◆ Assignment: Take the line containing "抛物线 \(x^2=y\) 可写为" and all lines after it to the end of the records, and output them exactly.

Recorded data
++++++++++++++++++++

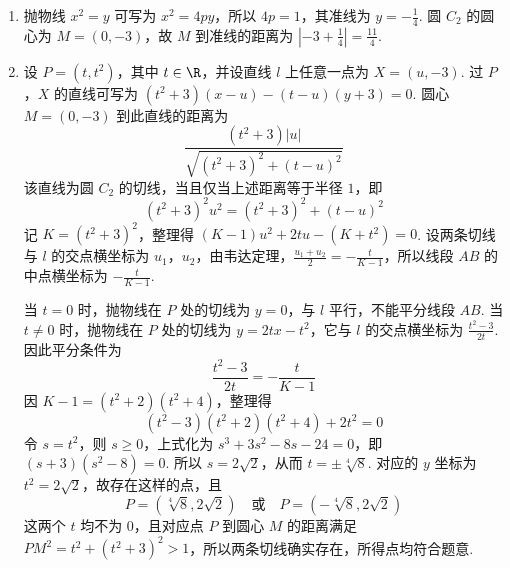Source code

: \begin{solution}
\begin{enumerate}
\item 抛物线 \(x^2=y\) 可写为 \(x^2=4py\)，所以 \(4p=1\)，其准线为 \(y=-\frac14\). 圆 \(C_2\) 的圆心为 \(M=(0,-3)\)，故 \(M\) 到准线的距离为 \(\left|-3+\frac14\right|=\frac{11}{4}\).
\item 设 \(P=(t,t^2)\)，其中 \(t\in\R\)，并设直线 \(l\) 上任意一点为 \(X=(u,-3)\). 过 \(P\)，\(X\) 的直线可写为 \((t^2+3)(x-u)-(t-u)(y+3)=0\). 圆心 \(M=(0,-3)\) 到此直线的距离为
\[
\frac{(t^2+3)|u|}{\sqrt{(t^2+3)^2+(t-u)^2}}
\]
该直线为圆 \(C_2\) 的切线，当且仅当上述距离等于半径 \(1\)，即
\[
(t^2+3)^2u^2=(t^2+3)^2+(t-u)^2
\]
记 \(K=(t^2+3)^2\)，整理得 \((K-1)u^2+2tu-(K+t^2)=0\). 设两条切线与 \(l\) 的交点横坐标为 \(u_1\)，\(u_2\)，由韦达定理，\(\frac{u_1+u_2}{2}=-\frac{t}{K-1}\)，所以线段 \(AB\) 的中点横坐标为 \(-\frac{t}{K-1}\).

当 \(t=0\) 时，抛物线在 \(P\) 处的切线为 \(y=0\)，与 \(l\) 平行，不能平分线段 \(AB\). 当 \(t\neq0\) 时，抛物线在 \(P\) 处的切线为 \(y=2tx-t^2\)，它与 \(l\) 的交点横坐标为 \(\frac{t^2-3}{2t}\). 因此平分条件为
\[
\frac{t^2-3}{2t}=-\frac{t}{K-1}
\]
因 \(K-1=(t^2+2)(t^2+4)\)，整理得
\[
(t^2-3)(t^2+2)(t^2+4)+2t^2=0
\]
令 \(s=t^2\)，则 \(s\geqslant0\)，上式化为 \(s^3+3s^2-8s-24=0\)，即 \((s+3)(s^2-8)=0\). 所以 \(s=2\sqrt2\)，从而 \(t=\pm\sqrt[4]{8}\). 对应的 \(y\) 坐标为 \(t^2=2\sqrt2\)，故存在这样的点，且
\[
P=\left(\sqrt[4]{8},2\sqrt2\right)\quad\text{或}\quad P=\left(-\sqrt[4]{8},2\sqrt2\right)
\]
这两个 \(t\) 均不为 \(0\)，且对应点 \(P\) 到圆心 \(M\) 的距离满足 \(PM^2=t^2+(t^2+3)^2>1\)，所以两条切线确实存在，所得点均符合题意.
\end{enumerate}
\end{solution}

++++++++++++++++++++

◆ Task result:
\item 抛物线 \(x^2=y\) 可写为 \(x^2=4py\)，所以 \(4p=1\)，其准线为 \(y=-\frac14\). 圆 \(C_2\) 的圆心为 \(M=(0,-3)\)，故 \(M\) 到准线的距离为 \(\left|-3+\frac14\right|=\frac{11}{4}\).
\item 设 \(P=(t,t^2)\)，其中 \(t\in\R\)，并设直线 \(l\) 上任意一点为 \(X=(u,-3)\). 过 \(P\)，\(X\) 的直线可写为 \((t^2+3)(x-u)-(t-u)(y+3)=0\). 圆心 \(M=(0,-3)\) 到此直线的距离为
\[
\frac{(t^2+3)|u|}{\sqrt{(t^2+3)^2+(t-u)^2}}
\]
该直线为圆 \(C_2\) 的切线，当且仅当上述距离等于半径 \(1\)，即
\[
(t^2+3)^2u^2=(t^2+3)^2+(t-u)^2
\]
记 \(K=(t^2+3)^2\)，整理得 \((K-1)u^2+2tu-(K+t^2)=0\). 设两条切线与 \(l\) 的交点横坐标为 \(u_1\)，\(u_2\)，由韦达定理，\(\frac{u_1+u_2}{2}=-\frac{t}{K-1}\)，所以线段 \(AB\) 的中点横坐标为 \(-\frac{t}{K-1}\).

当 \(t=0\) 时，抛物线在 \(P\) 处的切线为 \(y=0\)，与 \(l\) 平行，不能平分线段 \(AB\). 当 \(t\neq0\) 时，抛物线在 \(P\) 处的切线为 \(y=2tx-t^2\)，它与 \(l\) 的交点横坐标为 \(\frac{t^2-3}{2t}\). 因此平分条件为
\[
\frac{t^2-3}{2t}=-\frac{t}{K-1}
\]
因 \(K-1=(t^2+2)(t^2+4)\)，整理得
\[
(t^2-3)(t^2+2)(t^2+4)+2t^2=0
\]
令 \(s=t^2\)，则 \(s\geqslant0\)，上式化为 \(s^3+3s^2-8s-24=0\)，即 \((s+3)(s^2-8)=0\). 所以 \(s=2\sqrt2\)，从而 \(t=\pm\sqrt[4]{8}\). 对应的 \(y\) 坐标为 \(t^2=2\sqrt2\)，故存在这样的点，且
\[
P=\left(\sqrt[4]{8},2\sqrt2\right)\quad\text{或}\quad P=\left(-\sqrt[4]{8},2\sqrt2\right)
\]
这两个 \(t\) 均不为 \(0\)，且对应点 \(P\) 到圆心 \(M\) 的距离满足 \(PM^2=t^2+(t^2+3)^2>1\)，所以两条切线确实存在，所得点均符合题意.
\end{enumerate}
\end{solution}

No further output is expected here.